What you have to do
Starting with the first line, output the data exactly through to the end.

(Collected data)
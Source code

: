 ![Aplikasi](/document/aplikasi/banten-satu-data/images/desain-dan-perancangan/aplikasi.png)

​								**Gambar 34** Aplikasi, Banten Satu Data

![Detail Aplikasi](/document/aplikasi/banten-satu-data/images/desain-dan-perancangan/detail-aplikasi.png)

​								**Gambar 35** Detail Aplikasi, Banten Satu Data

Solution below
Source code

: ![Aplikasi](/document/aplikasi/banten-satu-data/images/desain-dan-perancangan/aplikasi.png)

​								**Gambar 34** Aplikasi, Banten Satu Data

![Detail Aplikasi](/document/aplikasi/banten-satu-data/images/desain-dan-perancangan/detail-aplikasi.png)

​								**Gambar 35** Detail Aplikasi, Banten Satu Data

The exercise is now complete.